[Saved entries]
..............................

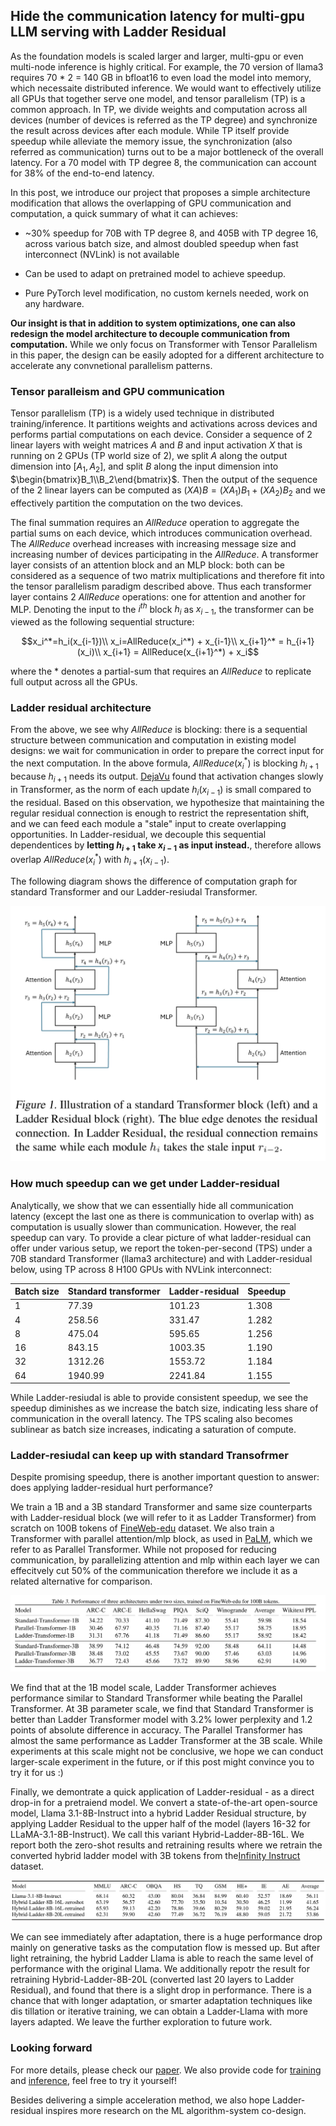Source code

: ## Hide the communication latency for multi-gpu LLM serving with Ladder Residual

As the foundation models is scaled larger and larger, multi-gpu or even multi-node inference is highly critical. For example, the 70 version of llama3 requires 70 * 2 = 140 GB in bfloat16 to even load the model into memory, which necessaite distributed inference. We would want to effectively utilize all GPUs that together serve one model, and tensor parallelism (TP) is a common approach. In TP, we divide weights and computation across all devices (number of devices is referred as the TP degree) and synchronize the result across devices after each module. While TP itself provide speedup while alleviate the memory issue, the synchronization (also referred as communication) turns out to be a major bottleneck of the overall latency. For a 70 model with TP degree 8, the communication can account for 38% of the end-to-end latency. 

In this post, we introduce our project that proposes a simple architecture modification that allows the overlapping of GPU communication and computation, a quick summary of what it can achieves:

* ~30% speedup for 70B with TP degree 8, and 405B with TP degree 16, across various batch size, and almost doubled speedup when fast interconnect (NVLink) is not available
  
* Can be used to adapt on pretrained model to achieve speedup.
  
* Pure PyTorch level modification, no custom kernels needed, work on any hardware.

**Our insight is that in addition to system optimizations, one can also redesign the model architecture to decouple communication from computation.** While we only focus on Transformer with Tensor Parallelism in this paper, the design can be easily adopted for a different architecture to accelerate any convnetional parallelism patterns. 


### Tensor paralleism and GPU communication

Tensor parallelism (TP) is a widely used technique in distributed training/inference. It partitions weights and activations across devices and performs partial computations on each device. Consider a sequence of 2 linear layers with weight matrices $A$ and $B$ and input activation $X$ that is running on 2 GPUs (TP world size of 2), we split $A$ along the output dimension into $[A_1, A_2]$, and split $B$ along the input dimension into $\begin{bmatrix}B_1\\B_2\end{bmatrix}$. Then the output of the sequence of the 2 linear layers can be computed as $(XA)B = (XA_1)B_1 + (XA_2)B_2$ and we effectively partition the computation on the two devices. 

The final summation requires an *AllReduce* operation to aggregate the partial sums on each device, which introduces communication overhead. The *AllReduce* overhead increases with increasing message size and increasing number of devices participating in the *AllReduce*. A transformer layer consists of an attention block and an MLP block: both can be considered as a sequence of two matrix multiplications and therefore fit into the tensor parallelism paradigm described above. Thus each transformer layer contains 2 *AllReduce* operations: one for attention and another for MLP. Denoting the input to the $i^{th}$ block $h_i$ as $x_{i-1}$, the transformer can be viewed as the following sequential structure:

$$x_i^*=h_i(x_{i-1})\\
  x_i=AllReduce(x_i^*) + x_{i-1}\\
  x_{i+1}^* = h_{i+1}(x_i)\\
  x_{i+1} = AllReduce(x_{i+1}^*) + x_i$$

<!-- ![description of a transformer block.PNG](trans_formula.PNG) -->

where the $*$ denotes a partial-sum that requires an *AllReduce* to replicate full output across all the GPUs.

### Ladder residual architecture

From the above, we see why *AllReduce* is blocking: there is a sequential structure between communication and computation in existing model designs: we wait for communication in order to prepare the correct input for the next computation. In the above formula, *AllReduce*($x_i^*$) is blocking $h_{i+1}$ because $h_{i+1}$ needs its output. <ins>[DejaVu](https://arxiv.org/abs/2310.17157)</ins> found that activation changes slowly in Transformer, as the norm of each update $h_{i}(x_{i-1})$ is small compared to the residual. Based on this observation, we hypothesize that maintaining the regular residual connection is enough to restrict the representation shift, and we can feed each module a "stale" input to create overlapping opportunities. In Ladder-residual, we decouple this sequential dependentices by **letting $h_{i+1}$ take $x_{i-1}$ as input instead.**, therefore allows overlap *AllReduce*($x_i^*$) with $h_{i+1}(x_{i-1})$.

The following diagram shows the difference of computation graph for standard Transformer and our Ladder-resiudal Transformer.

![diagram of standard transformer block vs. ladder-residual block](architecture_diagram.PNG)


### How much speedup can we get under Ladder-residual

Analytically, we show that we can essentially hide all communication latency (except the last one as there is communication to overlap with) as computation is usually slower than communication. However, the real speedup can vary. To provide a clear picture of what ladder-residual can offer under various setup, we report the token-per-second (TPS) under a 70B standard Transformer (llama3 architecture) and with Ladder-residual below, using TP across 8 H100 GPUs with NVLink interconnect:

| Batch size | Standard transformer | Ladder-residual | Speedup |
|------------|----------------------|-----------------|---------|
| 1          | 77.39                | 101.23          | 1.308   |
| 4          | 258.56               | 331.47          | 1.282   |
| 8          | 475.04               | 595.65          | 1.256   |
| 16         | 843.15               | 1003.35         | 1.190   |
| 32         | 1312.26              | 1553.72         | 1.184   |
| 64         | 1940.99              | 2241.84         | 1.155   |

While Ladder-resiudal is able to provide consistent speedup, we see the speedup diminishes as we increase the batch size, indicating less share of communication in the overall latency. The TPS scaling also becomes sublinear as batch size increases, indicating a saturation of compute.

### Ladder-resiudal can keep up with standard Transofrmer

Despite promising speedup, there is another important question to answer: does applying ladder-residual hurt performance?

We train a 1B and a 3B standard Transformer and same size counterparts with Ladder-residual block (we will refer to it as Ladder Transformer) from scratch on 100B tokens of [FineWeb-edu](https://huggingface.co/datasets/HuggingFaceFW/fineweb-edu) dataset. We also train a Transformer with parallel attention/mlp block, as used in [PaLM](https://arxiv.org/abs/2204.02311), which we refer to as Parallel Transformer. While not proposed for reducing communication, by parallelizing attention and mlp within each layer we can effecitvely cut 50% of the communication therefore we include it as a related alternative for comparison.

![train from scratch performance comparison](train_from_scratch_perf.png)

 We find that at the 1B model scale, Ladder Transformer achieves performance
 similar to Standard Transformer while beating the Parallel
 Transformer. At 3B parameter scale, we find that Standard
 Transformer is better than Ladder Transformer model with
 3.2% lower perplexity and 1.2 points of absolute difference  in accuracy. The Parallel Transformer has almost the same
 performance as Ladder Transformer at the 3B scale. While experiments at this scale might not be conclusive, we hope we can conduct larger-scale experiment in the future, or if this post might convince you to try it for us :)

 Finally, we demontrate a quick application of Ladder-residual - as a direct drop-in for a pretraiend model. We convert a state-of-the-art open-source model, Llama
3.1-8B-Instruct into a hybrid Ladder Residual structure, by
 applying Ladder Residual to the upper half of the model
 (layers 16-32 for LLaMA-3.1-8B-Instruct). We call this variant Hybrid-Ladder-8B-16L. We report both the zero-shot results and retraining results where we retrain the converted hybrid ladder model with 3B tokens from the[Infinity Instruct](https://huggingface.co/datasets/BAAI/Infinity-Instruct) dataset.

![adaptation performance](adaptation_performance.png)

We can see immediately after adaptation, there is a huge performance drop mainly on generative tasks as the computation flow is messed up. But after light retraining, the hybrid Ladder Llama is able to reach the same level of performance with the original Llama. We additionally repotr the result for retraining Hybrid-Ladder-8B-20L (converted last 20 layers to Ladder Residual), and found that there is a slight drop in performance. There is a chance that with
 longer adaptation, or smarter adaptation techniques like dis
tillation or iterative training, we can obtain a Ladder-Llama
 with more layers adapted. We leave the further exploration
 to future work.


### Looking forward

For more details, please check our [paper](https://arxiv.org/abs/2501.06589). We also provide code for [training](https://github.com/IBM/dolomite-engine/tree/main) and [inference](https://github.com/mayank31398/ladder-residual-inference), feel free to try it yourself!

Besides delivering a simple acceleration method, we also hope Ladder-residual inspires more research on the ML algorithm-system co-design.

..............................

EXERCISE PROMPT: Every line from the one containing "(layers 16-32 for" through the final line of the data above is to be restated word for word, and nothing more.

WORKED SOLUTION:
 (layers 16-32 for LLaMA-3.1-8B-Instruct). We call this variant Hybrid-Ladder-8B-16L. We report both the zero-shot results and retraining results where we retrain the converted hybrid ladder model with 3B tokens from the[Infinity Instruct](https://huggingface.co/datasets/BAAI/Infinity-Instruct) dataset.

![adaptation performance](adaptation_performance.png)

We can see immediately after adaptation, there is a huge performance drop mainly on generative tasks as the computation flow is messed up. But after light retraining, the hybrid Ladder Llama is able to reach the same level of performance with the original Llama. We additionally repotr the result for retraining Hybrid-Ladder-8B-20L (converted last 20 layers to Ladder Residual), and found that there is a slight drop in performance. There is a chance that with
 longer adaptation, or smarter adaptation techniques like dis
tillation or iterative training, we can obtain a Ladder-Llama
 with more layers adapted. We leave the further exploration
 to future work.


### Looking forward

For more details, please check our [paper](https://arxiv.org/abs/2501.06589). We also provide code for [training](https://github.com/IBM/dolomite-engine/tree/main) and [inference](https://github.com/mayank31398/ladder-residual-inference), feel free to try it yourself!

Besides delivering a simple acceleration method, we also hope Ladder-residual inspires more research on the ML algorithm-system co-design.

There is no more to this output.